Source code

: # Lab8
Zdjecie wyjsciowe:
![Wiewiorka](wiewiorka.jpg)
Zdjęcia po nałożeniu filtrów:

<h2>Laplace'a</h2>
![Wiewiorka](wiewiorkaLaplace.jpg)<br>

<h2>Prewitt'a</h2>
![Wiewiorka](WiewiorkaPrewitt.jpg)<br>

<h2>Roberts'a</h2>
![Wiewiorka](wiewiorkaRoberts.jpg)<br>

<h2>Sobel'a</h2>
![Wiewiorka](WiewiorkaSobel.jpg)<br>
════════════════
■ WHAT IS NEEDED ■
A single figure must be given: how many lines of the records above include the string "Wiewiorka".

■ EXPECTED ANSWER ■
5